If only one blog post could sum up the consequences of the Hamdan decision, right? Unfortunately that's not possible, as evidenced by the wide aray of opinions I point to on various blogs in my last post on Hamdan. The reason it's so difficult is because there are so many different ways to digest the decision. Of course, there's what the opinion itself actually says. After that, there are the immediate legal and political consequences to be analyzed, such as what happens down at Gitmo now. And lastly, there are the long-term and symbolic consequences, which I think this article in today's Washington Post does a good job of discussing. Some excerpts for you:

For five years, President Bush waged war as he saw fit. If intelligence officers needed to eavesdrop on overseas telephone calls without warrants, he authorized it. If the military wanted to hold terrorism suspects without trial, he let it.

Now the Supreme Court has struck at the core of his presidency and dismissed the notion that the president alone can determine how to defend the country. In rejecting Bush's military tribunals for terrorism suspects, the high court ruled that even a wartime commander in chief must govern within constitutional confines significantly tighter than this president has believed appropriate.

Now this is the kind of writing that gets media outlets accused of "liberal bias." But it's hard to argue with the statement the authors of the column make. Whether you agree with Hamdan or not, even a cursory reading shows us that the Supreme Court has rebuffed major planks in the governing philosophy of the Bush administration:

At a political level, the decision carries immediate ramifications...Now lawmakers may have to figure out how much due process is enough for suspected terrorists, hardly the sort of issue many would be eager to engage in during the months before an election...That sort of back-and-forth process is just what Bush has usually tried to avoid as he set about to prosecute an unconventional war against an elusive enemy after the attacks of Sept. 11, 2001.

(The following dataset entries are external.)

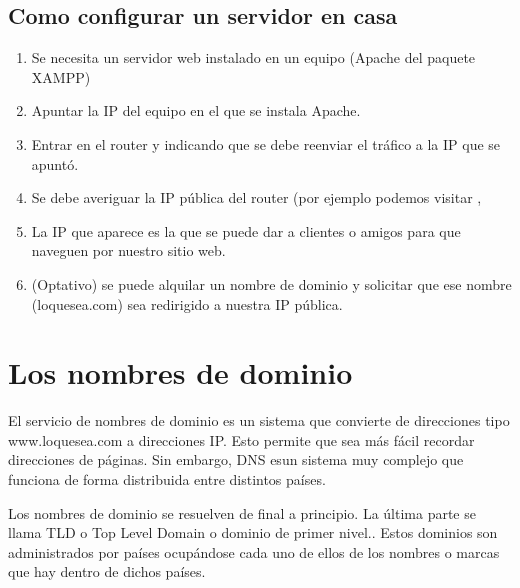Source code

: \documentclass[letterpaper,10pt,spanish]{sphinxmanual}
\begin{document}
\subsection{Como configurar un servidor en casa}
\label{\detokenize{tema1:como-configurar-un-servidor-en-casa}}\begin{enumerate}
\item {} 
Se necesita un servidor web instalado en un equipo (Apache del paquete XAMPP)

\item {} 
Apuntar la IP del equipo en el que se instala Apache.

\item {} 
Entrar en el router y  indicando que se debe reenviar el tráfico a la IP que se apuntó.

\item {} 
Se debe averiguar la IP pública del router (por ejemplo podemos visitar  ,

\item {} 
La IP que aparece es la que se puede dar a clientes o amigos para que naveguen por nuestro sitio web.

\item {} 
(Optativo) se puede alquilar un nombre de dominio y solicitar que ese nombre (loquesea.com) sea redirigido a nuestra IP pública.

\end{enumerate}


\section{Los nombres de dominio}
\label{\detokenize{tema1:los-nombres-de-dominio}}
El servicio de nombres de dominio es un sistema que convierte de direcciones tipo www.loquesea.com a direcciones IP. Esto permite que sea más fácil recordar direcciones de páginas. Sin embargo, DNS esun sistema muy complejo que funciona de forma distribuida entre distintos países.

Los nombres de dominio se resuelven de final a principio. La última parte se llama TLD o Top Level Domain o dominio de primer nivel.. Estos dominios son administrados por países ocupándose cada uno de ellos de los nombres o marcas que hay dentro de dichos países.
\end{document}
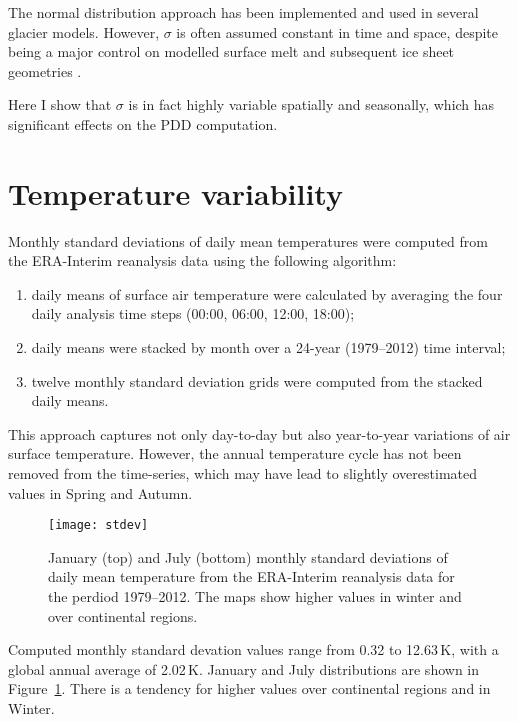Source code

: \documentclass[twocolumn]{igs}
\begin{document}
The normal distribution approach has been implemented and used in several glacier models. However, $\sigma$ is often assumed constant in time and space, despite being a major control on modelled surface melt and subsequent ice sheet geometries \citep{charbit-etal-2013}.

Here I show that $\sigma$ is in fact highly variable spatially and seasonally, which has significant effects on the PDD computation.


\section{Temperature variability}

Monthly standard deviations of daily mean temperatures were computed from the ERA-Interim reanalysis \citep{data:erai} data using the following algorithm:

\begin{enumerate}
  \item daily means of surface air temperature were calculated by averaging the four daily analysis time steps (00:00, 06:00, 12:00, 18:00);
  \item daily means were stacked by month over a 24-year (1979--2012) time interval;
  \item twelve monthly standard deviation grids were computed from the stacked daily means.
\end{enumerate}

This approach captures not only day-to-day but also year-to-year variations of air surface temperature. However, the annual temperature cycle has not been removed from the time-series, which may have lead to slightly overestimated values in Spring and Autumn.

\begin{figure}
  \centering\texttt{[image: stdev]}
  \caption{January (top) and July (bottom) monthly standard deviations of daily mean temperature from the ERA-Interim reanalysis \citep{data:erai} data for the perdiod 1979--2012. The maps show higher values in winter and over continental regions.}
  \label{fig:stdev}
\end{figure}

Computed monthly standard devation values range from 0.32 to 12.63\,K, with a global annual average of 2.02\,K. January and July distributions are shown in Figure~\ref{fig:stdev}. There is a tendency for higher values over continental regions and in Winter.
\end{document}
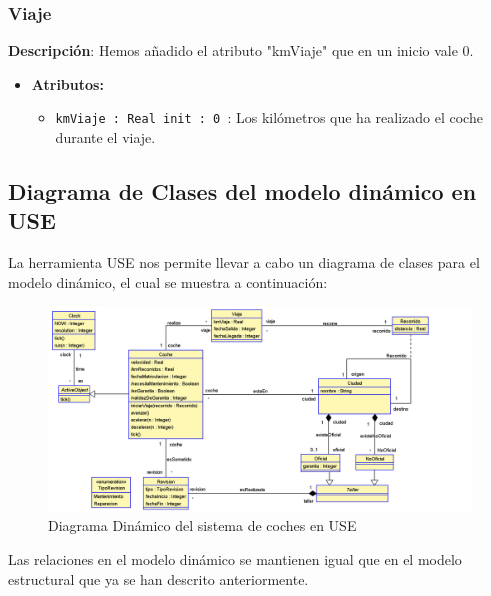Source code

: \documentclass[12pt.a4paper]{article}
\begin{document}
\subsubsection{Viaje}
\textbf{Descripción}:  Hemos añadido el atributo "kmViaje" que en un inicio vale 0.
\begin{itemize}
    \item \textbf{Atributos:}
    \begin{itemize}
        \item \texttt{kmViaje : Real init : 0 }: Los kilómetros que ha realizado el coche durante el viaje.
    \end{itemize}
\end{itemize}

\subsection{Diagrama de Clases del modelo dinámico en USE}
La herramienta USE nos permite llevar a cabo un diagrama de clases para el modelo dinámico, el cual se muestra a continuación:
\begin{figure}[H]
     \includegraphics[width=1\linewidth]{diagramas/USE_B.png}
     \caption{Diagrama Dinámico del sistema de coches en USE}
\end{figure}

Las relaciones en el modelo dinámico se mantienen igual que en el modelo estructural que ya se han descrito anteriormente.
\end{document}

Bruce Fein, an official in the Reagan administration, said the ruling restores balance in government. "What this decision says is, 'No, Mr. President, you can be bound by treaties and statutes,' " he said. " 'If you need to have these changed, you can go to Congress.' This idea of a coronated president instead of an inaugurated president has been dealt a sharp rebuke."

The articles gives us a highlight of Bush administration approaches in the "war on terror":

As described by the New Yorker this week, the executive order establishing military commissions was issued without consultations with then-Secretary of State Colin L. Powell or then-national security adviser Condoleezza Rice after a concerted push by Cheney's legal adviser, David S. Addington, now his chief of staff.

The administration relied on the same expansive view of its power in detaining U.S. citizens indefinitely as enemy combatants, denying prisoners access to lawyers or courts, rejecting the applicability of the Geneva Conventions in some instances, employing harsh interrogation techniques and establishing secret CIA prisons for terrorism suspects in foreign countries. Only its telephone and e-mail surveillance program, which is operated by the National Security Agency, stirred much protest in Congress.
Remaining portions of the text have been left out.